Cueva de El Toro’da kafatası bardak önceki örneklerle uyuşuyor, ancak arkeologlar kafasının diğer örneklerden farklı olarak kaynar suya maruz kaldığını öne sürüyor. Santana ve meslektaşları araştırmalarında, kafatası bardağın “cilalı” olduğunu belirtiyor. Söz konusu cila kemiklerin, iç kısımları zımparalayıcı etkiye sahip çömlek kapların içinde kaynatılmasıyla oluşuyor. Kaynatma işlemi sonrasında kemik parlak bir yüzeye sahip oluyor. Kemiğin tümüyle temizlemesinin amaçlandığı kaynatma işleminin bardak yapmanın son adımı olması muhtemel.
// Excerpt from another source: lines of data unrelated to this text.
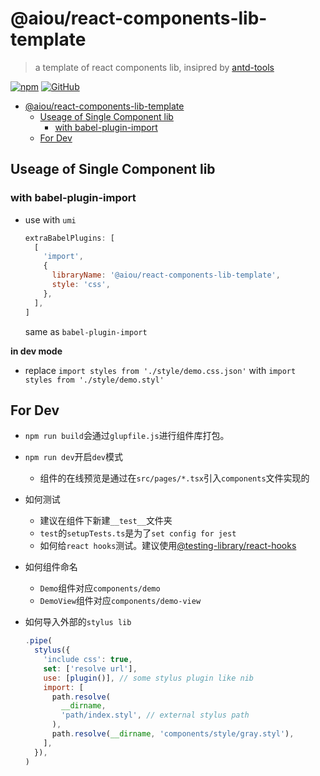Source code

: # @aiou/react-components-lib-template
> a template of react components lib, insipred by [antd-tools](https://github.com/ant-design/antd-tools)

[![npm](https://img.shields.io/npm/v/@aiou/react-components-lib-template?style=for-the-badge)](https://github.com/JiangWeixian/templates/tree/master/packages/core) [![GitHub](https://img.shields.io/github/license/jiangweixian/templates?style=for-the-badge)](https://github.com/JiangWeixian/templates/tree/master/packages/react-components-lib-template)

- [@aiou/react-components-lib-template](#aioureact-components-lib-template)
  - [Useage of Single Component lib](#useage-of-single-component-lib)
    - [with babel-plugin-import](#with-babel-plugin-import)
  - [For Dev](#for-dev)

## Useage of Single Component lib

### with babel-plugin-import

- use with `umi`
  
  ```js
  extraBabelPlugins: [
    [
      'import',
      {
        libraryName: '@aiou/react-components-lib-template',
        style: 'css',
      },
    ],
  ]
  ```

  same as `babel-plugin-import`

**in dev mode**

- replace `import styles from './style/demo.css.json'` with `import styles from './style/demo.styl'`

## For Dev


- `npm run build`会通过`glupfile.js`进行组件库打包。
- `npm run dev`开启`dev`模式
  - 组件的在线预览是通过在`src/pages/*.tsx`引入`components`文件实现的
- 如何测试
  - 建议在组件下新建`__test__`文件夹
  - `test`的`setupTests.ts`是为了`set config for jest`
  - 如何给`react hooks`测试。建议使用[@testing-library/react-hooks]()
- 如何组件命名
  - `Demo`组件对应`components/demo`
  - `DemoView`组件对应`components/demo-view`
- 如何导入外部的`stylus lib`
  
  ```js
  .pipe(
    stylus({
      'include css': true,
      set: ['resolve url'],
      use: [plugin()], // some stylus plugin like nib
      import: [
        path.resolve(
          __dirname,
          'path/index.styl', // external stylus path
        ),
        path.resolve(__dirname, 'components/style/gray.styl'),
      ],
    }),
  )
  
  ```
Neolitik dönem yamyamlığının ardındaki sebep bardak yapma işleminin aşamaları kadar açık değil. Santana ve meslektaşları araştırmalarında bu durum için üç olası açıklama sunuyor: açlık veya kaynakların tükenmesinden kaynaklanan hayatta kalma amaçlı yamyamlık; gruplar arası şiddetle ilişkili agresif yamyamlık; ve çok aşamalı bir ölü gömme uygulamasının unsuru olan cenaze yamyamlığı.

Neolitik dönem İspanya’sının arkeolojik kayıtlarında açlığa dair herhangi bir kanıta rastlanmadığından arkeologlar ilk açıklamayı ihtimaller arasına katmıyor. Cueva de El Toro’daki kalıntılarda şiddet kaynaklı ölümü işaret eden izlere de rastlanmıyor böylelikle agresif yamyamlık da olasılık dışı kalıyor.
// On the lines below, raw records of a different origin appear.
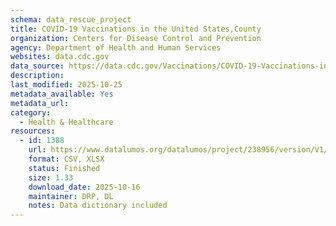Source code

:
 ```yaml
---
schema: data_rescue_project 
title: COVID-19 Vaccinations in the United States,County
organization: Centers for Disease Control and Prevention
agency: Department of Health and Human Services
websites: data.cdc.gov
data_source: https://data.cdc.gov/Vaccinations/COVID-19-Vaccinations-in-the-United-States-County/8xkx-amqh
description: 
last_modified: 2025-10-25
metadata_available: Yes
metadata_url: 
category:
  - Health & Healthcare 
resources:
  - id: 1388
    url: https://www.datalumos.org/datalumos/project/238956/version/V1/view
    format: CSV, XLSX
    status: Finished
    size: 1.33
    download_date: 2025-10-16
    maintainer: DRP, DL
    notes: Data dictionary included
---
```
Cueva de El Toro’daki kemiklerin evsel bir bağlam içerisinde bulunması, cansız bedenlere uygulanan tüm bu işlemlerin karmaşık bir cenaze ritüeliyle ilişkili olabileceğini gösteriyor. Mağarada kalıntıları keşfedilen bireylerden bazıları arasında biyolojik bir ilişki bulunması ölülerin sevdikleri tarafından parçalanmış olabileceğine dair destekleyici kanıtlar sunuyor. Kafatasından bardak yapılan bireyin diğer kalıntılar arasında ailesel herhangi bir bağ bulunmasa da, alınan örnekler diğer iki iskelet arasında anne tarafından birinci dereceden akrabalık olduğunu gösteriyor.

Cueva de El Toro’da ele geçirilen deliller yamyamlığın, kafatasından bardağın da rol oynadığı ritüelleşmiş eylemlerle evsel bir ortam içerisinde uygulandığını gösteriyor. Araştırmacılar, Neolitik dönem İspanya’sına dayanan diğer örneklere dayanarak, bu uygulamanın ilk tarım toplulukları arasında yaygın olduğunu düşünüyor.

Winchester Üniversitesi’nden, araştırmaya dahil olmayan biyoarkeolog Katie Tucker, araştırmanın insan kafatası kalıntılarına yapılan çoklu modifikasyonlara dair kuvvetli deliller sunduğu kanaatinde. Ancak, Tucker bu tür eylemlerin yamyamlıktan ziyade karmaşık birincil ve ikincil cenaze ritüelleri kapsamında uygulandığını düşünüyor. Tucker, Santana ve meslektaşlarının durumu bedenin ölüm sonrası modifikasyonu yerine neden özellikle yamyamlıkla ilişkilendirdiği hususunda belirsizlik yaşıyor.

Benzer şekilde Bournemouth Üniversitesi’nden arkeolog Arwa Kharobi de araştırmacıların Cueva de El Toro’daki kafatası bardak ve diğer kalıntıların analizindeki çok yönlü yaklaşımlarını takdir ederek “yamyamlığın başlı başına karmaşık bir olgu olması ve bilinen vakaların azlığı sebebiyle olayı doğrudan yamyamlığa bağlamanın güç olduğunu belirtiyor. Kharobi ayrıca, stronsiyum izotop oranı analizleri gibi yapılacak ek incelemelerin araştırmacıların kafatasından bardak yapılan bireyin kökenini daha iyi kavramasına yardımcı olacağına inanıyor.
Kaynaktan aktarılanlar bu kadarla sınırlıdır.